(Task instructions) Starting at the first line of the entries below, output every line exactly, up to and including the line with "## Introduction".

Source data Block Start

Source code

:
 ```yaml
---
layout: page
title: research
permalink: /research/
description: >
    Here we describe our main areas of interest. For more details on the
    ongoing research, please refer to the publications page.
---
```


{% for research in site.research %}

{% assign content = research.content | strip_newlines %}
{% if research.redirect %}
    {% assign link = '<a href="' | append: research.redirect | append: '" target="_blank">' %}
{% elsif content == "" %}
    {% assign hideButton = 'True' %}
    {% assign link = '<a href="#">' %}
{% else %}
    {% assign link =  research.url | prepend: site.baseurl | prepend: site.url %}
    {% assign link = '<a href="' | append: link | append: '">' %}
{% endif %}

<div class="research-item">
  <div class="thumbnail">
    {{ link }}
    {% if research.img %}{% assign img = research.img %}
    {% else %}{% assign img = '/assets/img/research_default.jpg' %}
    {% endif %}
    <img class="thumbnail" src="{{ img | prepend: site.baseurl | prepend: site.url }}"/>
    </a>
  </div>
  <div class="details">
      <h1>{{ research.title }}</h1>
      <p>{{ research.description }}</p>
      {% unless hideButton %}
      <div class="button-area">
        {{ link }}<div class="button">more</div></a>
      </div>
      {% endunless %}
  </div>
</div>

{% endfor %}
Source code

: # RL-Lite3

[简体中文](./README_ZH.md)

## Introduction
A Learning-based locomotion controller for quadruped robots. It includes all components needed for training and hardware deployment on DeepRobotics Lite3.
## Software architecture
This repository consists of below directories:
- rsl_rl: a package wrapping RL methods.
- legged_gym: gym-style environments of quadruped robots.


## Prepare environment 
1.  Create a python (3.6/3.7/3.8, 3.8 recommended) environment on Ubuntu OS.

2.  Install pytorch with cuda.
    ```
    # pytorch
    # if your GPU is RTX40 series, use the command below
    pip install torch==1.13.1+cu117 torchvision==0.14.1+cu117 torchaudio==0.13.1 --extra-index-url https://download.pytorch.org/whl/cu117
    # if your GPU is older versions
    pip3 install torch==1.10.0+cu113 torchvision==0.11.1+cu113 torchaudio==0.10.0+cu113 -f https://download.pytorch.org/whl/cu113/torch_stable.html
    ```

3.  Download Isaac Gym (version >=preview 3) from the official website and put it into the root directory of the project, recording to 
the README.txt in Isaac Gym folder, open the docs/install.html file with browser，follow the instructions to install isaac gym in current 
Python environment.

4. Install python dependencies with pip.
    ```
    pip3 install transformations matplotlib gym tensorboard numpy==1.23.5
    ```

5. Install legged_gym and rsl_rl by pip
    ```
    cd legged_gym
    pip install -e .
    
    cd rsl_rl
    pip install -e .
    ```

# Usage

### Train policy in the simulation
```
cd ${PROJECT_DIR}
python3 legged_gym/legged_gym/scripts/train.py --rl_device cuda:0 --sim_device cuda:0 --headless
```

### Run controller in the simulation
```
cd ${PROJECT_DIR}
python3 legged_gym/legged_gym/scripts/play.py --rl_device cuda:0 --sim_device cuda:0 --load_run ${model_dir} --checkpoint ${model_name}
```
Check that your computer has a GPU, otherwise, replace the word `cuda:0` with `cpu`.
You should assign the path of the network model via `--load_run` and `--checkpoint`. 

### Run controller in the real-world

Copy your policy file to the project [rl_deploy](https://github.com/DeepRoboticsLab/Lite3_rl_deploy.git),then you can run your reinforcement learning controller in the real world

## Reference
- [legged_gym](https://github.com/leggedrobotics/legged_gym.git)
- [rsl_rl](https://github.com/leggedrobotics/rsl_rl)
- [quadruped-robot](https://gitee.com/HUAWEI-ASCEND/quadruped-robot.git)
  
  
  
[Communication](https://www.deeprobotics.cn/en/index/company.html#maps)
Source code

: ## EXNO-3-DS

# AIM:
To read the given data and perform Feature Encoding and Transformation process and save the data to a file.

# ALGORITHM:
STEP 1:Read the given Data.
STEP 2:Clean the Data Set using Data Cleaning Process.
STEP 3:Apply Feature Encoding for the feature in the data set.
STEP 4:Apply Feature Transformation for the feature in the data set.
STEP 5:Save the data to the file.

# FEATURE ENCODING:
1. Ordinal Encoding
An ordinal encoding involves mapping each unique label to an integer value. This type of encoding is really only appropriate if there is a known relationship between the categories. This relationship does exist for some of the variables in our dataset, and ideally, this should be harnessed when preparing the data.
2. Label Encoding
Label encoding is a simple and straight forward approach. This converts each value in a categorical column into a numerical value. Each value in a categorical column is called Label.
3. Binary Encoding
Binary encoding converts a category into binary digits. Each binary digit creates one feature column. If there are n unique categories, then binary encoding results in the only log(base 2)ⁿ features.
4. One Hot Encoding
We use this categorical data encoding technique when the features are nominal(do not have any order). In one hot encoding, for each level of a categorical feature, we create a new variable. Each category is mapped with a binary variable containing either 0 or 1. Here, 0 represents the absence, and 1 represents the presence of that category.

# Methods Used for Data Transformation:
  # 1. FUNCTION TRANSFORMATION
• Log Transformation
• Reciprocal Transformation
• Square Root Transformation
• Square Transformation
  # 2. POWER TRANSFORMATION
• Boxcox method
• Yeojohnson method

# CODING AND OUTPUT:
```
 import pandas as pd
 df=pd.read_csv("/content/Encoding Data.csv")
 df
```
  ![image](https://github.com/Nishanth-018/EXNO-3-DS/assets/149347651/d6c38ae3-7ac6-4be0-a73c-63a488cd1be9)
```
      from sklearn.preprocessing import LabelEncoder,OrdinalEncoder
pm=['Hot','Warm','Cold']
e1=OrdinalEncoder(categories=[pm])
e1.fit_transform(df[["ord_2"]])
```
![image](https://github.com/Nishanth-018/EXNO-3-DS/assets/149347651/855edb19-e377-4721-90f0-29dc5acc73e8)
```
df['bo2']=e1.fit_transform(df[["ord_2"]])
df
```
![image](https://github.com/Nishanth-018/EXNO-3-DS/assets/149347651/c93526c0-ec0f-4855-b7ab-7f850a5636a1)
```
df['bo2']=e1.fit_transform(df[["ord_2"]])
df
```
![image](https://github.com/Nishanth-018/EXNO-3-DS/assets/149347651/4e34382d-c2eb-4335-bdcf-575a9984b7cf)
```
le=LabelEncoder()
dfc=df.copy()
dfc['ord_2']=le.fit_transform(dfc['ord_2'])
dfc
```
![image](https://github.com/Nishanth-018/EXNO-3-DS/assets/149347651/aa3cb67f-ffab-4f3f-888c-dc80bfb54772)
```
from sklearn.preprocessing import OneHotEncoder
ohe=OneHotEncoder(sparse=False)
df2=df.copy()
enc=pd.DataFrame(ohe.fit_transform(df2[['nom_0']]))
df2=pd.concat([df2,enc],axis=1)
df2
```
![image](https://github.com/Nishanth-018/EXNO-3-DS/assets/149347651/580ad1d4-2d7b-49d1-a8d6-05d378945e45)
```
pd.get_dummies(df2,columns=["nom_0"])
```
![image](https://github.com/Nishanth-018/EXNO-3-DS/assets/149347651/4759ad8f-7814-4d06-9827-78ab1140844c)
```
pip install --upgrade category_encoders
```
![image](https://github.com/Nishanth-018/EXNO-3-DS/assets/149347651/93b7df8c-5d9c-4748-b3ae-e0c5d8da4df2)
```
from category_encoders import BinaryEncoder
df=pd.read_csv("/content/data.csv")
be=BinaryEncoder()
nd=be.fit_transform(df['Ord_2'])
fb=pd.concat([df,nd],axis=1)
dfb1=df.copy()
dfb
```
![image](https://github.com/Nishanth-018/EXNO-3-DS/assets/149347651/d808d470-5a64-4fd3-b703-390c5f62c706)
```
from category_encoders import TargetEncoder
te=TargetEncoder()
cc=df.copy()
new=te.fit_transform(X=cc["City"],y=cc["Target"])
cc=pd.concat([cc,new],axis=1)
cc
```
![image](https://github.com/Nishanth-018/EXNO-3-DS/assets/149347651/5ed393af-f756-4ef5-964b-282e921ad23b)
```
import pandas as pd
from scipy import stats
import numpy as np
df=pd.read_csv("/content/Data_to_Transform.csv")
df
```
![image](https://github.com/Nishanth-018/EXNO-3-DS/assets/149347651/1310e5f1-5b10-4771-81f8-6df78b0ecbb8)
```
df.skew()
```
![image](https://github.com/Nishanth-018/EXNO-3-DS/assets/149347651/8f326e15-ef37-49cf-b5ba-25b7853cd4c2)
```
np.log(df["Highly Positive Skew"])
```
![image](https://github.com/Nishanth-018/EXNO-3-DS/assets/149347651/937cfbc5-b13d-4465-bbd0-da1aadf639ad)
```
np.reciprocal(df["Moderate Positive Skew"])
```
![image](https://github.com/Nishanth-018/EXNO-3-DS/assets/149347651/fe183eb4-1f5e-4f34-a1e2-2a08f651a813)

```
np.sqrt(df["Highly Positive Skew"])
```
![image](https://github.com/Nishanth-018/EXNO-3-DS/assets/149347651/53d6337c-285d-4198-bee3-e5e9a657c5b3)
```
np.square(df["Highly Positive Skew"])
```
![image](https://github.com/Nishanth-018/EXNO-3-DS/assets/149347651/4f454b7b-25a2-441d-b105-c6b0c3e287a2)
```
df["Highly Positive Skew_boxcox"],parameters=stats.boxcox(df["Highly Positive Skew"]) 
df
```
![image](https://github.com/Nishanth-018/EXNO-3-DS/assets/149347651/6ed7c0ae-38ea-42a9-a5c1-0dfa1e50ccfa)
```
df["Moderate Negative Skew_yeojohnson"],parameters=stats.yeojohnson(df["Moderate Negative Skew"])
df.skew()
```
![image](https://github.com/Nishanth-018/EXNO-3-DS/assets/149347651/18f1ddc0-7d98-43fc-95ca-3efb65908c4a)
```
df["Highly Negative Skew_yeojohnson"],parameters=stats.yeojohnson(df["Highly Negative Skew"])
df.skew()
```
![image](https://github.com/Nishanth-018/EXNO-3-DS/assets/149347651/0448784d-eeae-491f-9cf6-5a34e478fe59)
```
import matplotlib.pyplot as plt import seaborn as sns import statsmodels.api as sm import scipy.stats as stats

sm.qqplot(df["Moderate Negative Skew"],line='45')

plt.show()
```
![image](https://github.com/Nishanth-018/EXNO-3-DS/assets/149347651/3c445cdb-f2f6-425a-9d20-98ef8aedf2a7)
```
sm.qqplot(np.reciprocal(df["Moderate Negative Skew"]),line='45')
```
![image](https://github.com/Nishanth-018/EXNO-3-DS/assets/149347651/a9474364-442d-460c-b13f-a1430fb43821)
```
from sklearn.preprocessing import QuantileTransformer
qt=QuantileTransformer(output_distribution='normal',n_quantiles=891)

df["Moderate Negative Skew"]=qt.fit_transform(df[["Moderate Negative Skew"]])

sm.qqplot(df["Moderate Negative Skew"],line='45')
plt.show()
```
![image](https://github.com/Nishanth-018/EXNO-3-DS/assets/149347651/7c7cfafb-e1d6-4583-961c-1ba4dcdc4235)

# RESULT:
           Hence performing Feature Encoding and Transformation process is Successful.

Source data Block End

(Solution)
Source code

:
 ```yaml
---
layout: page
title: research
permalink: /research/
description: >
    Here we describe our main areas of interest. For more details on the
    ongoing research, please refer to the publications page.
---
```


{% for research in site.research %}

{% assign content = research.content | strip_newlines %}
{% if research.redirect %}
    {% assign link = '<a href="' | append: research.redirect | append: '" target="_blank">' %}
{% elsif content == "" %}
    {% assign hideButton = 'True' %}
    {% assign link = '<a href="#">' %}
{% else %}
    {% assign link =  research.url | prepend: site.baseurl | prepend: site.url %}
    {% assign link = '<a href="' | append: link | append: '">' %}
{% endif %}

<div class="research-item">
  <div class="thumbnail">
    {{ link }}
    {% if research.img %}{% assign img = research.img %}
    {% else %}{% assign img = '/assets/img/research_default.jpg' %}
    {% endif %}
    <img class="thumbnail" src="{{ img | prepend: site.baseurl | prepend: site.url }}"/>
    </a>
  </div>
  <div class="details">
      <h1>{{ research.title }}</h1>
      <p>{{ research.description }}</p>
      {% unless hideButton %}
      <div class="button-area">
        {{ link }}<div class="button">more</div></a>
      </div>
      {% endunless %}
  </div>
</div>

{% endfor %}
Source code

: # RL-Lite3

[简体中文](./README_ZH.md)

## Introduction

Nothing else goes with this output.